Similarly, the update process for the two Q functions can be rewritten as

\{\begin{array}{l} \bar{a} = {argmax}_{a} Q_{A} (s^{'}, :) \\ Q_{A} (s, a) \leftarrow Q_{A} (s, a) + β (r + γ Q_{B} (s^{'}, \bar{a}) - Q_{A} (s, a)) \\ \bar{b} = {argmax}_{a} Q_{B} (s^{'}, :) \\ Q_{B} (s, a) \leftarrow Q_{B} (s, a) + β (r + γ Q_{A} (s^{'}, \bar{b}) - Q_{B} (s, a)) \end{array}, (25)

where $s^{'}$ is the new state obtained by executing action $a$ , $\bar{a}$ and $\bar{b}$ are the actions with maximum values of $Q_{A}$ and $Q_{B}$ at state $s^{'}$ , respectively. It can be noted from Eq. 25 that each update of the $Q$ function requires the use of a sample value for the another $Q$ function, which can also be considered an unbiased estimate of the value function update. Theoretically, this method of updating functions avoids overestimation of the function values (Chen et al., 2015). After the two $Q$ functions update the function values with each other, the optimal strategy can be expressed as

π_{o p t}^{*} = argmax (Q_{A} + Q_{B}) . (26)

The training cycle shown in Figure 5 is also employed to train the double QL controller. The error value of each iteration of the double QL controller is shown in Figure 10. It can be noted that the difference of the value function of each iteration gradually decreases and levels off when the number of iterations gradually increases; this indicates that the algorithm gradually converges, indicating that the agent trained by the double QL algorithm is effective.

FIGURE 10

FIGURE 10. Difference of the value function of each iteration.

In this study, the double QL algorithm is applied as the basis for the bi-level energy management rolling optimization process, and the design process of the bi-level EMS will be analyzed in detail later.

4.2 Controller implementation

In this study, the state transfer equation of the MPC controller can be expressed as

x (t + 1) = f (x (t), u (t), w (t)), (27)

where $x (t)$ denotes the system state variable at time $t$ , $u (t)$ denotes the control variable at time $t$ , and $w (t)$ denotes the random perturbation variable, such as the predicted speed. In the energy management optimization problem of this study, the state variable of the system is the battery, i.e., $x = S O C$ ; the system control variable is the battery power, i.e., $u = P_{e s s}$ ; and the system stochastic perturbation is the predicted vehicle speed. The prediction time domain $N_{p}$ of the MPC controller designed in this study is equal to the control time domain $N_{c}$ , both of which are 10 s.

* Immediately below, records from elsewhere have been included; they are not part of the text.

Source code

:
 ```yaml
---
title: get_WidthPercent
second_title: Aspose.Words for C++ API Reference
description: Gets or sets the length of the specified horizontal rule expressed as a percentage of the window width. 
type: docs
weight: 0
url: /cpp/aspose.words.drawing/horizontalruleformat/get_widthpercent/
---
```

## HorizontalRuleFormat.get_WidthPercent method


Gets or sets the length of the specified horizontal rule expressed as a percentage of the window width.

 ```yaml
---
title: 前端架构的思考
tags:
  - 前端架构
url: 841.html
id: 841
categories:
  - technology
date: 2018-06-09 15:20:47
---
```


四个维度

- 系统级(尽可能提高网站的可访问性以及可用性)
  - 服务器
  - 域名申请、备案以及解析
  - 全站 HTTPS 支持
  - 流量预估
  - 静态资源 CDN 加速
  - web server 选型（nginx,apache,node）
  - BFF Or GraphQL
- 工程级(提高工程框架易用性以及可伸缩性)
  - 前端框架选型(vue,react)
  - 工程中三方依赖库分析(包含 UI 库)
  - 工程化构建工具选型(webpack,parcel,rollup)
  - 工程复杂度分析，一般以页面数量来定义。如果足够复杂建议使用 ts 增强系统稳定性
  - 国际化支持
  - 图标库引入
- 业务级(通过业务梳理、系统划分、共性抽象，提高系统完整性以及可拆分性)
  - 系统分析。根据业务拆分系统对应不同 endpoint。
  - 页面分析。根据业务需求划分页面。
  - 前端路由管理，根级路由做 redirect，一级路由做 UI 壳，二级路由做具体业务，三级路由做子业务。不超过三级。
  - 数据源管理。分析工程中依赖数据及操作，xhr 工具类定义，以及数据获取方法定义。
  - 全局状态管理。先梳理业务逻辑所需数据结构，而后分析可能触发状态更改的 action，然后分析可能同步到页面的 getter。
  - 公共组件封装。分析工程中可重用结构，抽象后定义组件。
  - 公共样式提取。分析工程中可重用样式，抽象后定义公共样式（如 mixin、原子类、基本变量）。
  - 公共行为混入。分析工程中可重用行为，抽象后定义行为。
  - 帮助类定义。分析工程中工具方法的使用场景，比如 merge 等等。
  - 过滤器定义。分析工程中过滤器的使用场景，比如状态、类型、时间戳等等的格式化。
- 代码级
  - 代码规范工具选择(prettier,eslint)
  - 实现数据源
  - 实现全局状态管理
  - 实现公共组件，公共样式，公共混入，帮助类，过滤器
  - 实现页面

The optimized indicator function in each prediction time domain can be expressed as

J_{t} = \min \sum_{t}^{t + N_{p}} f_{f u e l} (t) + f_{s o c} (t), (28)

where $J_{t}$ is the optimization target in the prediction time domain $[t, t + N_{p}]$ , $f_{f u e l} (t)$ represents the instantaneous fuel consumption function at each moment, i.e., $f_{f u e l} (t) = F u e l_{r a t e} (t)$ , and $f_{s o c} (t)$ denotes the cost of deviation of the battery $S O C (t)$ from the reference trajectory $S O C_{r e f} (t)$ at time $t$ , which is expressed as

f_{s o c} = \{\begin{array}{l} 0 S O C (t) > S O C_{r e f} (t) \\ α {(S O C (t) - S O C_{r e f} (t))}^{2} S O C (t) < S O C_{r e f} (t) \end{array}, (29)

where $α$ denotes a positive weighting factor. The purpose of setting the cost function for the battery's $S O C$ is to ensure that the actual $S O C$ fluctuates around the $S O C$ reference trajectory.

The rolling optimization processes of the designed bi-level energy management controller are narrated as follows.

1) According to the speed and acceleration of future driving conditions, the QL speed predictor is employed to estimate the speed sequence $v_{t + 1}, v_{t + 2}, \dots v_{t + N_{p}}$ in the prediction time domain.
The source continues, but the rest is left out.